▶ EXERCISE PROMPT:
Look in the material below for the line with "trò của các" and the line with "trình tạo chữ", then set down exactly those two lines and all lines between, nothing more.
======== EXERCISE INPUTS
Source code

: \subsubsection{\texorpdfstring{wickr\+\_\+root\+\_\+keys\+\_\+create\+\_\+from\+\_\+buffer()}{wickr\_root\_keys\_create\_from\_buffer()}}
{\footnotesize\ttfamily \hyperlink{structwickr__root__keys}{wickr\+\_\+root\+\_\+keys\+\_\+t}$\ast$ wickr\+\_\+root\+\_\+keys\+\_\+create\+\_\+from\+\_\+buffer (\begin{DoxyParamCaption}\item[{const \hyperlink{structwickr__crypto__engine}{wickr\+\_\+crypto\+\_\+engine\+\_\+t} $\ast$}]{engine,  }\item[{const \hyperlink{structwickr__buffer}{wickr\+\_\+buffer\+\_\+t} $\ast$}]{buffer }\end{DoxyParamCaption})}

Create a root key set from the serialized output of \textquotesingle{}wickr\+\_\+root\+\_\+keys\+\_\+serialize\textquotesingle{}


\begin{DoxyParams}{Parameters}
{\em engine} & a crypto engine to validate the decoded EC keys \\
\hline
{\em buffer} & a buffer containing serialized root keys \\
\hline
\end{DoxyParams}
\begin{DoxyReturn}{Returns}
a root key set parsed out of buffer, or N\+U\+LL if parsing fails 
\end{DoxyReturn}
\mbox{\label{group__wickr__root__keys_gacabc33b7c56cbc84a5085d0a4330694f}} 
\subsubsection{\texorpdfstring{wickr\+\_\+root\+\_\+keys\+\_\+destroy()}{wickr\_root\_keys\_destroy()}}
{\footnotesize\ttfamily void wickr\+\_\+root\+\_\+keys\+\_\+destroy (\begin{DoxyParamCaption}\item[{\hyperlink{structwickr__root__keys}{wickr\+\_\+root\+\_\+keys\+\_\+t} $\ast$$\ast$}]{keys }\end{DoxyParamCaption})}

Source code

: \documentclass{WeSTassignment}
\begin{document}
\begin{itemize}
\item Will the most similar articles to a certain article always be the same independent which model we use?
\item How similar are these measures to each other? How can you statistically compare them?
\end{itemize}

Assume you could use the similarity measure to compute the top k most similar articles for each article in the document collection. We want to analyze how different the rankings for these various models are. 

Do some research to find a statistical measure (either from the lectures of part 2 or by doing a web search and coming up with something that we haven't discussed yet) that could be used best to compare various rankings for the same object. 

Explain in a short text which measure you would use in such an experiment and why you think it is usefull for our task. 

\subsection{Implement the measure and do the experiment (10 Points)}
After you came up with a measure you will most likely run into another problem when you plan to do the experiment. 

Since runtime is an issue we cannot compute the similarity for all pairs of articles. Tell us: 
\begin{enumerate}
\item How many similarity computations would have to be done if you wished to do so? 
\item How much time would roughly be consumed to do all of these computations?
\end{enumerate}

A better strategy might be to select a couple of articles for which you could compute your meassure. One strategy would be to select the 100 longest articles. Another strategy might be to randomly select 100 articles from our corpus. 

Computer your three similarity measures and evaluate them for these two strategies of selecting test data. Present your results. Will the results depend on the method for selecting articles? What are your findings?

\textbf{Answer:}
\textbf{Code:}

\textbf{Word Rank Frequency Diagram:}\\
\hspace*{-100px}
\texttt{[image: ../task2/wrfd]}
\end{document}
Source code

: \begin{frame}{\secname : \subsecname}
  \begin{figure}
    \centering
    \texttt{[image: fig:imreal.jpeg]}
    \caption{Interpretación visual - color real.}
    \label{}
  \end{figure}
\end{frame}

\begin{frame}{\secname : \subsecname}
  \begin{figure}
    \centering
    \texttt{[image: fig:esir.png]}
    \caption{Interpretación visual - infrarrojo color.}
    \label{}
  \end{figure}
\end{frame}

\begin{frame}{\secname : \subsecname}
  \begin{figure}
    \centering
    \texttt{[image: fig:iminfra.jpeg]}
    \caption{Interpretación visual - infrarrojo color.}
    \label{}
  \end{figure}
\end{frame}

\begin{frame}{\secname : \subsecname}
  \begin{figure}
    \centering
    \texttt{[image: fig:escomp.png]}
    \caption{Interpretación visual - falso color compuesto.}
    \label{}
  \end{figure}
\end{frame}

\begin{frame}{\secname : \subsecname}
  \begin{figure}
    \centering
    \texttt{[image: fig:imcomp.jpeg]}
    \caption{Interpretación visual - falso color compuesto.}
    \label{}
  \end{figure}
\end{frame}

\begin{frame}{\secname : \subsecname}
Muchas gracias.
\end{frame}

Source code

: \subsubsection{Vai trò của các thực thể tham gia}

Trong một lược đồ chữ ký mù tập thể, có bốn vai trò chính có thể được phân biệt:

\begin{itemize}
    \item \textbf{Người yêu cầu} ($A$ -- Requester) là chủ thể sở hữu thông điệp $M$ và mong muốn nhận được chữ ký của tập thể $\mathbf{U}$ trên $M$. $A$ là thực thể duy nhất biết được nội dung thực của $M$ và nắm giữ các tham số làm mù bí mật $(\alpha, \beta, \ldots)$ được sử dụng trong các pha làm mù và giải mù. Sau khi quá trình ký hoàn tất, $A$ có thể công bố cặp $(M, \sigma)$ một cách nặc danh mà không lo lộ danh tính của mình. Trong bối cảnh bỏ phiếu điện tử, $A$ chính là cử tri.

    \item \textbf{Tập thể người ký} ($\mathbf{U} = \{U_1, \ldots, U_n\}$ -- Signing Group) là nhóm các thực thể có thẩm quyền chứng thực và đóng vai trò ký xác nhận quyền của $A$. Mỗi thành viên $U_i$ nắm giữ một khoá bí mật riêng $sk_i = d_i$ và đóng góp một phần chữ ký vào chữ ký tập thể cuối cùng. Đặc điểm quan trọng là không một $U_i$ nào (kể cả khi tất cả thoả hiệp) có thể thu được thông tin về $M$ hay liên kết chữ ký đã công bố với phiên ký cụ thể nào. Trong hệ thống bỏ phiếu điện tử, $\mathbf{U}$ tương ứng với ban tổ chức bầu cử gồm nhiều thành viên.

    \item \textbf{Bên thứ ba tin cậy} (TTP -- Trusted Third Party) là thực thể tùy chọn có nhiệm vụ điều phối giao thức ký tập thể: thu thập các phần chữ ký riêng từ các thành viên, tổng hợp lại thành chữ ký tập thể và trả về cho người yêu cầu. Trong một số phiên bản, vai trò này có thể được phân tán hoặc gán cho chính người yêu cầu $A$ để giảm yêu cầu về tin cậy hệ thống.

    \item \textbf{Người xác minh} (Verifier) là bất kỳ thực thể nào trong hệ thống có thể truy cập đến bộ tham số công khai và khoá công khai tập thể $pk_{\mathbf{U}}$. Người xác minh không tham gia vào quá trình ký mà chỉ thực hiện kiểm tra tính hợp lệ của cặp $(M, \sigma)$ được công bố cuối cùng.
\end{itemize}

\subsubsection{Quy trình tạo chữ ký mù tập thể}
================
======== EXERCISE INPUTS
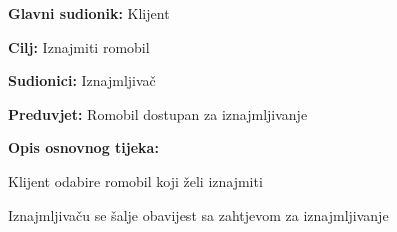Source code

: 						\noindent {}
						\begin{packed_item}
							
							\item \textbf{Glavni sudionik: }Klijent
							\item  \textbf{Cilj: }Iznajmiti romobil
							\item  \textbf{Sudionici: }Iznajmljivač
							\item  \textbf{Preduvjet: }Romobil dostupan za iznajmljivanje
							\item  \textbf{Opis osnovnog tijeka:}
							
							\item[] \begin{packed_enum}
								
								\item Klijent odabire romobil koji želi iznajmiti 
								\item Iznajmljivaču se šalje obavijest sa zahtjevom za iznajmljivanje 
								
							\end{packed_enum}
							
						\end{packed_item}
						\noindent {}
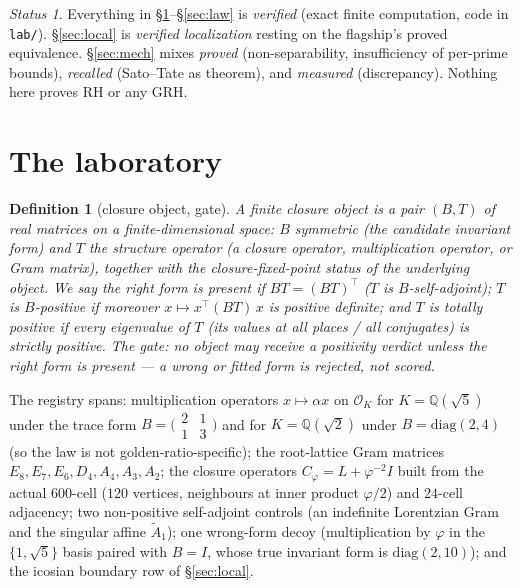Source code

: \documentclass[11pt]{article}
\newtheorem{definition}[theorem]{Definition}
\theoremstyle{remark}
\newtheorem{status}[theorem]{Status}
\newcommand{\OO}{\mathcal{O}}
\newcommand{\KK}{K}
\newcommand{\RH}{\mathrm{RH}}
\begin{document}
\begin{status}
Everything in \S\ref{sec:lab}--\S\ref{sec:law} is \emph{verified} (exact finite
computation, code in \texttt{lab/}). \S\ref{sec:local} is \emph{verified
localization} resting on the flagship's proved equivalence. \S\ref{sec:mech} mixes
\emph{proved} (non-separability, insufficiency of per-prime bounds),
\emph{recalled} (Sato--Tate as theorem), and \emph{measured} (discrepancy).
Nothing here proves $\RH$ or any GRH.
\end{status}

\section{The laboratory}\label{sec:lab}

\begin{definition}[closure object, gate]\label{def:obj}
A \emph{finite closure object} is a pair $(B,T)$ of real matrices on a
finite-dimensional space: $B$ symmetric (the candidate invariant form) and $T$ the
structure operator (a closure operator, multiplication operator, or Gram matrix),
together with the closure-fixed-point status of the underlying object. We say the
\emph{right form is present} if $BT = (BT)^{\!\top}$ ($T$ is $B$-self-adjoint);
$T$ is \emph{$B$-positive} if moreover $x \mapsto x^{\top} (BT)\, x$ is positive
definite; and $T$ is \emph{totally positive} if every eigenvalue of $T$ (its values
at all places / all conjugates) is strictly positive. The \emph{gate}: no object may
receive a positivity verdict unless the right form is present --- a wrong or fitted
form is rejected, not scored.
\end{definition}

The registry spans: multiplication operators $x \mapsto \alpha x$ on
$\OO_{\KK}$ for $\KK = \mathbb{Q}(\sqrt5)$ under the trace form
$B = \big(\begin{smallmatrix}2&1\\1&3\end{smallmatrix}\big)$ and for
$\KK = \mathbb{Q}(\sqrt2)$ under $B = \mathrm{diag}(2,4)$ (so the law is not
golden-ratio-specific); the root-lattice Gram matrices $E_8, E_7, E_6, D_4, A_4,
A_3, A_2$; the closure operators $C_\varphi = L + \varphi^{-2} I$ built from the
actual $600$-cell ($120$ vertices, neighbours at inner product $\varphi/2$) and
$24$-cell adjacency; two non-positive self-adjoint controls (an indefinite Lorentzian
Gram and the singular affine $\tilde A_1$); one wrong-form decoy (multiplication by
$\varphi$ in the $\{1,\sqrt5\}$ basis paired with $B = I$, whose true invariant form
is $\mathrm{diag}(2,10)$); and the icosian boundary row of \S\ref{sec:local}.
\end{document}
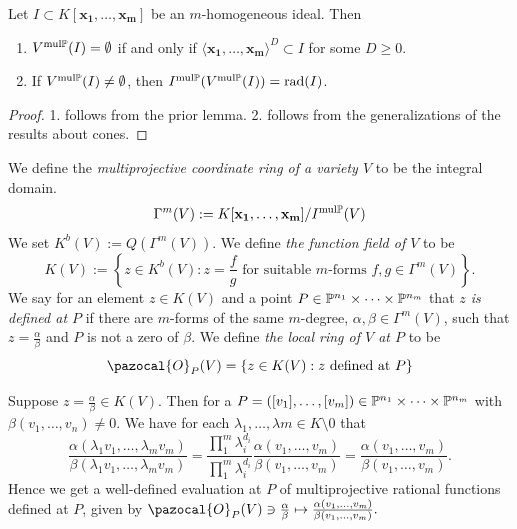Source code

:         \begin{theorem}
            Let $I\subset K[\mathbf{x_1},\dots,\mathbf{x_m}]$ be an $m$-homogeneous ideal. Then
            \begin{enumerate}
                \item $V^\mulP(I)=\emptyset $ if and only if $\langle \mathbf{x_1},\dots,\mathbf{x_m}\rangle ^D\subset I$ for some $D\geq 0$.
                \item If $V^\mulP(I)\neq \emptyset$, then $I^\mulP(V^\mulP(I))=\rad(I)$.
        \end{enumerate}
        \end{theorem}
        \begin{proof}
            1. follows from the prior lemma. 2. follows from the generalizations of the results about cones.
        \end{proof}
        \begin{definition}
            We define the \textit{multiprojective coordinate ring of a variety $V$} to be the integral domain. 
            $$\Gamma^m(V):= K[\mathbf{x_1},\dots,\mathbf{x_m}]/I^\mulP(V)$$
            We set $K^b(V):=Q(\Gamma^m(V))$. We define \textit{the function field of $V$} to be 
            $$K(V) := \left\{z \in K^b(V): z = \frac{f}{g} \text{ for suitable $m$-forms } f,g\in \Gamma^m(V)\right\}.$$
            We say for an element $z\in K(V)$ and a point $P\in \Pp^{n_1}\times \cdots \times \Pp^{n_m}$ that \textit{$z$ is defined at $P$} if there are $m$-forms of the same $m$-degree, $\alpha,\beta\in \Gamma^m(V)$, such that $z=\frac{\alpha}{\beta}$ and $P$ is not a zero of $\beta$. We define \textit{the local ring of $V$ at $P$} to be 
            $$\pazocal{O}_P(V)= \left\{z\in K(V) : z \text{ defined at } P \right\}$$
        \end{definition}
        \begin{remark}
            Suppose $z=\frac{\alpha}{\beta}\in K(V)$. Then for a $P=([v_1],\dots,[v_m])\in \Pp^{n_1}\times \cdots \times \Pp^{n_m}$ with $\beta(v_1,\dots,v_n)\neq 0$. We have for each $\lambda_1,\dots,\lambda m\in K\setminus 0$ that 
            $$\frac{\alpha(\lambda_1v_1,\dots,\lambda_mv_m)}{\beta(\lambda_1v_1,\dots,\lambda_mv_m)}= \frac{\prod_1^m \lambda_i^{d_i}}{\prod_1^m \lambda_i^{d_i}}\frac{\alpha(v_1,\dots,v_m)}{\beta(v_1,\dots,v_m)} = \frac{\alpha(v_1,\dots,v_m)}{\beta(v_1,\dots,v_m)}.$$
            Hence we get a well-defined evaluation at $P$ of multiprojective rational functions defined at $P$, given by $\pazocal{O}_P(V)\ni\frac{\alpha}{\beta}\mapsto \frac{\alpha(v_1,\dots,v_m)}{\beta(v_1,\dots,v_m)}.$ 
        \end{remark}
================
▶ OUTPUT OF THE TASK:
: \subsubsection{Vai trò của các thực thể tham gia}

Trong một lược đồ chữ ký mù tập thể, có bốn vai trò chính có thể được phân biệt:

\begin{itemize}
    \item \textbf{Người yêu cầu} ($A$ -- Requester) là chủ thể sở hữu thông điệp $M$ và mong muốn nhận được chữ ký của tập thể $\mathbf{U}$ trên $M$. $A$ là thực thể duy nhất biết được nội dung thực của $M$ và nắm giữ các tham số làm mù bí mật $(\alpha, \beta, \ldots)$ được sử dụng trong các pha làm mù và giải mù. Sau khi quá trình ký hoàn tất, $A$ có thể công bố cặp $(M, \sigma)$ một cách nặc danh mà không lo lộ danh tính của mình. Trong bối cảnh bỏ phiếu điện tử, $A$ chính là cử tri.

    \item \textbf{Tập thể người ký} ($\mathbf{U} = \{U_1, \ldots, U_n\}$ -- Signing Group) là nhóm các thực thể có thẩm quyền chứng thực và đóng vai trò ký xác nhận quyền của $A$. Mỗi thành viên $U_i$ nắm giữ một khoá bí mật riêng $sk_i = d_i$ và đóng góp một phần chữ ký vào chữ ký tập thể cuối cùng. Đặc điểm quan trọng là không một $U_i$ nào (kể cả khi tất cả thoả hiệp) có thể thu được thông tin về $M$ hay liên kết chữ ký đã công bố với phiên ký cụ thể nào. Trong hệ thống bỏ phiếu điện tử, $\mathbf{U}$ tương ứng với ban tổ chức bầu cử gồm nhiều thành viên.

    \item \textbf{Bên thứ ba tin cậy} (TTP -- Trusted Third Party) là thực thể tùy chọn có nhiệm vụ điều phối giao thức ký tập thể: thu thập các phần chữ ký riêng từ các thành viên, tổng hợp lại thành chữ ký tập thể và trả về cho người yêu cầu. Trong một số phiên bản, vai trò này có thể được phân tán hoặc gán cho chính người yêu cầu $A$ để giảm yêu cầu về tin cậy hệ thống.

    \item \textbf{Người xác minh} (Verifier) là bất kỳ thực thể nào trong hệ thống có thể truy cập đến bộ tham số công khai và khoá công khai tập thể $pk_{\mathbf{U}}$. Người xác minh không tham gia vào quá trình ký mà chỉ thực hiện kiểm tra tính hợp lệ của cặp $(M, \sigma)$ được công bố cuối cùng.
\end{itemize}

\subsubsection{Quy trình tạo chữ ký mù tập thể}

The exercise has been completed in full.